◆ **Task instructions**
Every line in the listing that holds "victimpics" counts once; state the total and nothing more.

◆ **Records provided**
+--

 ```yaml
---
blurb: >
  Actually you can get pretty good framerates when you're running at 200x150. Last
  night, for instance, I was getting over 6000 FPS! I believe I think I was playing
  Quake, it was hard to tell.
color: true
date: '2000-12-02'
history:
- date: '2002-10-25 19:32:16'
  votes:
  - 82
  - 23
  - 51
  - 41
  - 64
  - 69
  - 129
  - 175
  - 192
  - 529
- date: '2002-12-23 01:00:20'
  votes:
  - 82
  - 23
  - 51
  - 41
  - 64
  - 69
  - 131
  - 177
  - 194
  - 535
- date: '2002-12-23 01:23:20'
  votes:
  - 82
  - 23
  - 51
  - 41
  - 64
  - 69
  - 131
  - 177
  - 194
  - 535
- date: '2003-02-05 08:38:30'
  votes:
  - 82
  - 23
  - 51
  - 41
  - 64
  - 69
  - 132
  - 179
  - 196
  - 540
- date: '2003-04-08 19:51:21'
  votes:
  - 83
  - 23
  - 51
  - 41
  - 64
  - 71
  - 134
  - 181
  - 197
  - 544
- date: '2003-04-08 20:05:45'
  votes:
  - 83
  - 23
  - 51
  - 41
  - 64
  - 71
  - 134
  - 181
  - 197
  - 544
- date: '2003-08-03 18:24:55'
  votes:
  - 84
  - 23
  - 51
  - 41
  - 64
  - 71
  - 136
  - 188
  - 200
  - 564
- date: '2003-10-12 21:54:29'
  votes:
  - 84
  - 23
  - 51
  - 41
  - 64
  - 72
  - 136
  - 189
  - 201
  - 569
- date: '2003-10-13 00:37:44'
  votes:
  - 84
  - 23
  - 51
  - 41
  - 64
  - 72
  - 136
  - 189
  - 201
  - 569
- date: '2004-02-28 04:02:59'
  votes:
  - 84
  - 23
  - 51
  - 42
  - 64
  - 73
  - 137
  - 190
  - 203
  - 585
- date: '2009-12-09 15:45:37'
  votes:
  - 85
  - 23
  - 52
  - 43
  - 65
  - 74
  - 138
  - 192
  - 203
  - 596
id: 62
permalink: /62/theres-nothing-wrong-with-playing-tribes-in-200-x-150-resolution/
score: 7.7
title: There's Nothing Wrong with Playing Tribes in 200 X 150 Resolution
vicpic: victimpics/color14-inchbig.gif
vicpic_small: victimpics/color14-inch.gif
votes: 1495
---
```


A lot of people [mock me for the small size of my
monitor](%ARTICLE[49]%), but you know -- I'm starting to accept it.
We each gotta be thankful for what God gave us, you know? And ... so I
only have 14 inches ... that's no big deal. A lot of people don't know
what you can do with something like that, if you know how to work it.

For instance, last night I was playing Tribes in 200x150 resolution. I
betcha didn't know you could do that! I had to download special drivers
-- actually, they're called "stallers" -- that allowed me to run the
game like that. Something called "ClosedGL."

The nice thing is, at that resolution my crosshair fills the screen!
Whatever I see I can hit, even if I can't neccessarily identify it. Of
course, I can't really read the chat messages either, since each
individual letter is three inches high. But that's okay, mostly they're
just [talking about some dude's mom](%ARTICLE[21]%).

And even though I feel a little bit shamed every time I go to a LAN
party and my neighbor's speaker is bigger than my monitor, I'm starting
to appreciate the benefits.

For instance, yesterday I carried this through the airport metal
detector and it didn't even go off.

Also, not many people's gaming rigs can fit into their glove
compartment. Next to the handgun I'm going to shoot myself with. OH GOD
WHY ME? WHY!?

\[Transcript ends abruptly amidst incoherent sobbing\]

+--

◆ **Reply to the task**
2